Tornado drills are an important element in tornado preparedness. Like any other safety drills, they increase chances of correct response to a real tornado threat.

Most states in the Midwestern and southern United States conduct a statewide tornado drill in late winter or early spring in preparation for the severe weather season. During these drills, the National Weather Service issues test tornado warnings, and local Emergency Alert Systems and/or NOAA Weather Radio (normally as a Required Weekly Test or Required Monthly Test; Live Tornado Warning Codes can only be used if a waiver from the FCC is granted since "Live Code Testing" is prohibited per regulations) are activated along with outdoor warning sirens.

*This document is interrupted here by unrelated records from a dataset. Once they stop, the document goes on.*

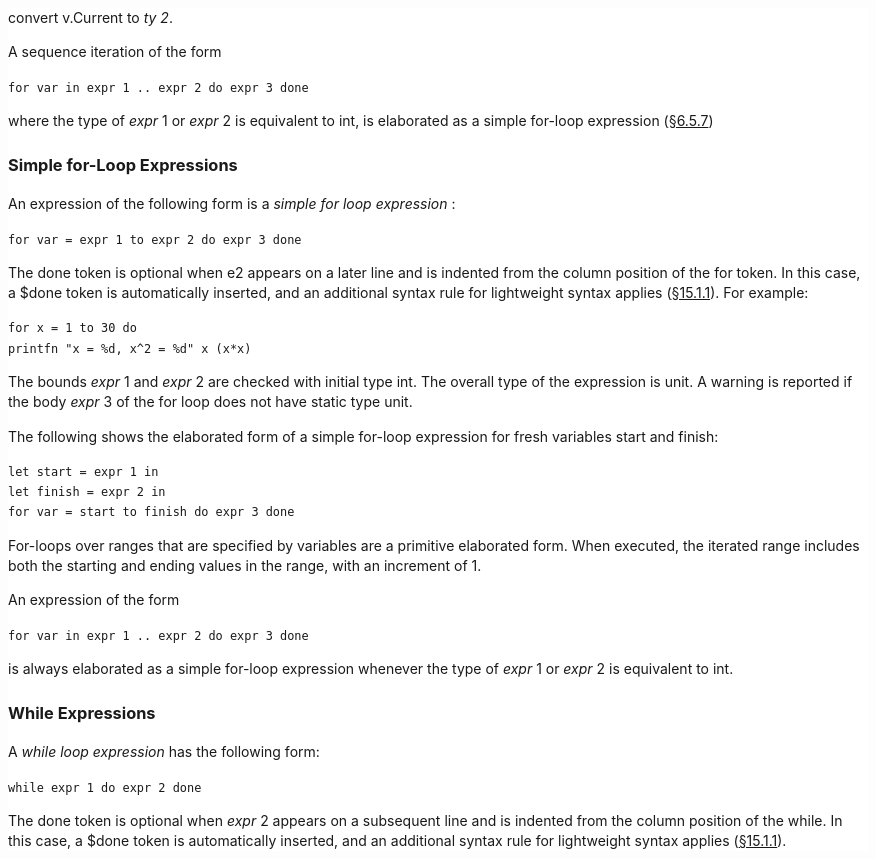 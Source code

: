 convert v.Current to _ty 2_.

A sequence iteration of the form

```
for var in expr 1 .. expr 2 do expr 3 done
```
where the type of _expr_ 1 or _expr_ 2 is equivalent to int, is elaborated as a simple for-loop expression
([§6.5.7](expressions.md#simple-for-loop-expressions))

### Simple for-Loop Expressions

An expression of the following form is a _simple for loop expression_ :

```
for var = expr 1 to expr 2 do expr 3 done
```
The done token is optional when e2 appears on a later line and is indented from the column position
of the for token. In this case, a $done token is automatically inserted, and an additional syntax rule
for lightweight syntax applies ([§15.1.1](lexical-filtering.md#basic-lightweight-syntax-rules-by-example)). For example:

```
for x = 1 to 30 do
printfn "x = %d, x^2 = %d" x (x*x)
```
The bounds _expr_ 1 and _expr_ 2 are checked with initial type int. The overall type of the expression is
unit. A warning is reported if the body _expr_ 3 of the for loop does not have static type unit.

The following shows the elaborated form of a simple for-loop expression for fresh variables start
and finish:

```
let start = expr 1 in
let finish = expr 2 in
for var = start to finish do expr 3 done
```

For-loops over ranges that are specified by variables are a primitive elaborated form. When
executed, the iterated range includes both the starting and ending values in the range, with an
increment of 1.

An expression of the form

```
for var in expr 1 .. expr 2 do expr 3 done
```
is always elaborated as a simple for-loop expression whenever the type of _expr_ 1 or _expr_ 2 is
equivalent to int.

### While Expressions

A _while loop expression_ has the following form:

```
while expr 1 do expr 2 done
```
The done token is optional when _expr_ 2 appears on a subsequent line and is indented from the
column position of the while. In this case, a $done token is automatically inserted, and an additional
syntax rule for lightweight syntax applies ([§15.1.1](lexical-filtering.md#basic-lightweight-syntax-rules-by-example)).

Schools and businesses may also conduct a tornado drill simultaneously.

A tornado drill is a procedure of practicing to take cover in a specified location in the event that a tornado strikes an area. This safety drill is an important element of tornado preparedness.

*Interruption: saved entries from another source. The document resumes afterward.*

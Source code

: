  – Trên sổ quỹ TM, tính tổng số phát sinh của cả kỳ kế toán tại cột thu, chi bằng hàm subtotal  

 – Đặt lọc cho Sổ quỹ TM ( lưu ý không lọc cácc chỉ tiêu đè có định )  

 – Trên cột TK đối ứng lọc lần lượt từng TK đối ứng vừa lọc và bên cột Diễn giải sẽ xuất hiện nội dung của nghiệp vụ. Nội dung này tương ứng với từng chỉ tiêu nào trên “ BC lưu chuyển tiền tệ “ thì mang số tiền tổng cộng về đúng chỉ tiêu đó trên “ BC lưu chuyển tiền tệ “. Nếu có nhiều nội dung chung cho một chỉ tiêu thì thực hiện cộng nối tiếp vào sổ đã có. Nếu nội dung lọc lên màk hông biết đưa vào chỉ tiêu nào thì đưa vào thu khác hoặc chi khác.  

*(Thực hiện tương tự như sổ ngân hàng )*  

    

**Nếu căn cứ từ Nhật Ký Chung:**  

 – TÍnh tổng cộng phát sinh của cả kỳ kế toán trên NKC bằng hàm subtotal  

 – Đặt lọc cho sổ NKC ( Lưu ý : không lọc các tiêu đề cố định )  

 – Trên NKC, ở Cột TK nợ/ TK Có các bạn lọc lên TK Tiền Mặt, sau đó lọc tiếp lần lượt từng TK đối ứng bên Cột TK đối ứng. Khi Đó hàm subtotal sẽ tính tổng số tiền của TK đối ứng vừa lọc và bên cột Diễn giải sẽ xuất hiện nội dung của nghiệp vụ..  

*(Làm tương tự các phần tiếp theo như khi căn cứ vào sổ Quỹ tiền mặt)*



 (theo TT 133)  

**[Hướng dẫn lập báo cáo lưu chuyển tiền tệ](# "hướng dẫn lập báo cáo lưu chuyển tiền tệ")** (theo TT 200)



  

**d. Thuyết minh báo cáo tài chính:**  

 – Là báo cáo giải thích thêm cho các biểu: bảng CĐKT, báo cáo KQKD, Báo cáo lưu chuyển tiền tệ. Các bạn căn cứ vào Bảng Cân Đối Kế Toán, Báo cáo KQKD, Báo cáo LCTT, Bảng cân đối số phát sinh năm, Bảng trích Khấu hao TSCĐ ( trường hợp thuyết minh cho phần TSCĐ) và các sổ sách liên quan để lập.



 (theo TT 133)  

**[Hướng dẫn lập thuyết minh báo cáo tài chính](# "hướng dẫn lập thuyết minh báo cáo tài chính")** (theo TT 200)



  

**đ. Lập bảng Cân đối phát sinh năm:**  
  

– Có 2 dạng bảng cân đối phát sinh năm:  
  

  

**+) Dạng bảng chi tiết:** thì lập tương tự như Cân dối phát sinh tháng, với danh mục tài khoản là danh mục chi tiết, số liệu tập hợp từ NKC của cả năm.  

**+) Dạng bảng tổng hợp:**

Generally, a signal is given, such as a series of tones (ex. Continuous Tone), or a voice announcement. Upon receiving the signal, building occupants of schools, hospitals, factories, shopping centers, etc. proceed to a designated location, usually an interior room or corridor with no windows, and assume a protective position.

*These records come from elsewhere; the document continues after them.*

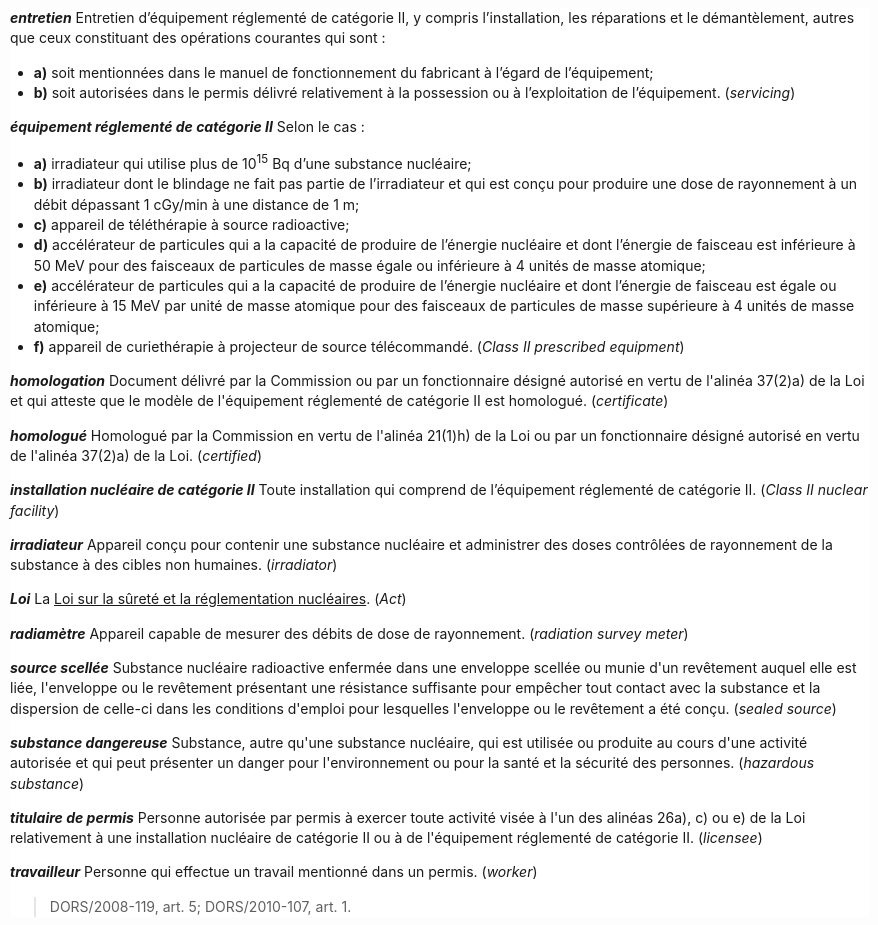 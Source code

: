 ***entretien*** Entretien d’équipement réglementé de catégorie II, y compris l’installation, les réparations et le démantèlement, autres que ceux constituant des opérations courantes qui sont :
- **a)** soit mentionnées dans le manuel de fonctionnement du fabricant à l’égard de l’équipement;
- **b)** soit autorisées dans le permis délivré relativement à la possession ou à l’exploitation de l’équipement. (*servicing*)

***équipement réglementé de catégorie II*** Selon le cas :
- **a)** irradiateur qui utilise plus de 10<sup>15</sup> Bq d’une substance nucléaire;
- **b)** irradiateur dont le blindage ne fait pas partie de l’irradiateur et qui est conçu pour produire une dose de rayonnement à un débit dépassant 1 cGy/min à une distance de 1 m;
- **c)** appareil de téléthérapie à source radioactive;
- **d)** accélérateur de particules qui a la capacité de produire de l’énergie nucléaire et dont l’énergie de faisceau est inférieure à 50 MeV pour des faisceaux de particules de masse égale ou inférieure à 4 unités de masse atomique;
- **e)** accélérateur de particules qui a la capacité de produire de l’énergie nucléaire et dont l’énergie de faisceau est égale ou inférieure à 15 MeV par unité de masse atomique pour des faisceaux de particules de masse supérieure à 4 unités de masse atomique;
- **f)** appareil de curiethérapie à projecteur de source télécommandé. (*Class II prescribed equipment*)

***homologation*** Document délivré par la Commission ou par un fonctionnaire désigné autorisé en vertu de l'alinéa 37(2)a) de la Loi et qui atteste que le modèle de l'équipement réglementé de catégorie II est homologué. (*certificate*)

***homologué*** Homologué par la Commission en vertu de l'alinéa 21(1)h) de la Loi ou par un fonctionnaire désigné autorisé en vertu de l'alinéa 37(2)a) de la Loi. (*certified*)

***installation nucléaire de catégorie II*** Toute installation qui comprend de l’équipement réglementé de catégorie II. (*Class II nuclear facility*)

***irradiateur*** Appareil conçu pour contenir une substance nucléaire et administrer des doses contrôlées de rayonnement de la substance à des cibles non humaines. (*irradiator*)

***Loi*** La [Loi sur la sûreté et la réglementation nucléaires](/fr/Lois/Lois%20du%20Canada/1997/ch.%209.md). (*Act*)

***radiamètre*** Appareil capable de mesurer des débits de dose de rayonnement. (*radiation survey meter*)

***source scellée*** Substance nucléaire radioactive enfermée dans une enveloppe scellée ou munie d'un revêtement auquel elle est liée, l'enveloppe ou le revêtement présentant une résistance suffisante pour empêcher tout contact avec la substance et la dispersion de celle-ci dans les conditions d'emploi pour lesquelles l'enveloppe ou le revêtement a été conçu. (*sealed source*)

***substance dangereuse*** Substance, autre qu'une substance nucléaire, qui est utilisée ou produite au cours d'une activité autorisée et qui peut présenter un danger pour l'environnement ou pour la santé et la sécurité des personnes. (*hazardous substance*)

***titulaire de permis*** Personne autorisée par permis à exercer toute activité visée à l'un des alinéas 26a), c) ou e) de la Loi relativement à une installation nucléaire de catégorie II ou à de l'équipement réglementé de catégorie II. (*licensee*)

***travailleur*** Personne qui effectue un travail mentionné dans un permis. (*worker*)
> DORS/2008-119, art. 5; DORS/2010-107, art. 1.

In homes and small buildings one must go to the basement or an interior room on the lowest floor (if there), (closet, bathroom), to stay away from glass.

Cars and mobile homes must be abandoned, if there is small chance to drive away.

In some jurisdictions, schools are required to conduct regular tornado drills, though generally less frequently than fire drills.

===Tornado drills by state===

In many states tornado drills are part of the Severe Weather Awareness Week.
- Alabama
- Florida
- Indiana
- Iowa
- Ohio
- Minnesota
- Missouri
- South Dakota
- Texas
- Virginia
- Wisconsin
- North Carolina

== Lockdown drills ==
Lockdown drills are means of practicing preparedness in a business or school in the event of an intruder or criminal act. Generally an announcement is given that the building is going on an immediate lockdown. At that point, all occupants present at the time of the drill go to a room and lock all doors and windows tight. They must remain still until an "all-clear signal" has been issued. If the emergency is really life-threatening, then occupants present at the time of the emergency will evacuate to a meeting zone well away from the premises (scene of the emergency).

== Earthquake drill ==
An earthquake drill is a drill used to practice in preparation for an earthquake. Schools in some areas conduct earthquake drills. Stop, drop and hold on is used during the drill. School Safety Preparedness Drill (SSPD) is an annual earthquake preparedness drill being organised in schools of North and North Eastern states of India commemorating 4 April 1905 Kangra earthquake.

Two non-governmental organisations, GeoHazards Society (GHS) and GeoHazards International (GHI), have been working for earthquake safety in South Asia for many years. In the year 2009 both the organisations along with Library of Tibetan Works and Archives together decided to mark the most destructive Kangra earthquake at Dharamshala in India. Considering the vulnerability of the school children in one of the most earthquake prone region of the world a School Safety Preparedness Drill was organised in the Tibetan schools along the Himalayas in India at 11:00 morning. About 7,500 children participated in the first ever such kind of a drill in India on 4 April 2009 in 25 Tibetan schools.

During the drill the schools prepare for an earthquake scenario and when the shaking starts the children along with staff perform a Drop Cover Hold on under sturdy tables and desks preparing to save themselves from falling objects. When the shaking stops everybody evacuates to a pre-designated assembly area followed by a debriefing.

With every passing year the drill started expanding to new areas covering more children both at Tibetan and non-Tibetan schools. In the 5th SSPD in 2013 more than 50,000 children participated in 162 schools in North and North East Indian states. Moreover, one school from Bhutan and another from Mandalay in Myanmar also participated in that drill. with participation of more than 725,000 children in 1100 schools.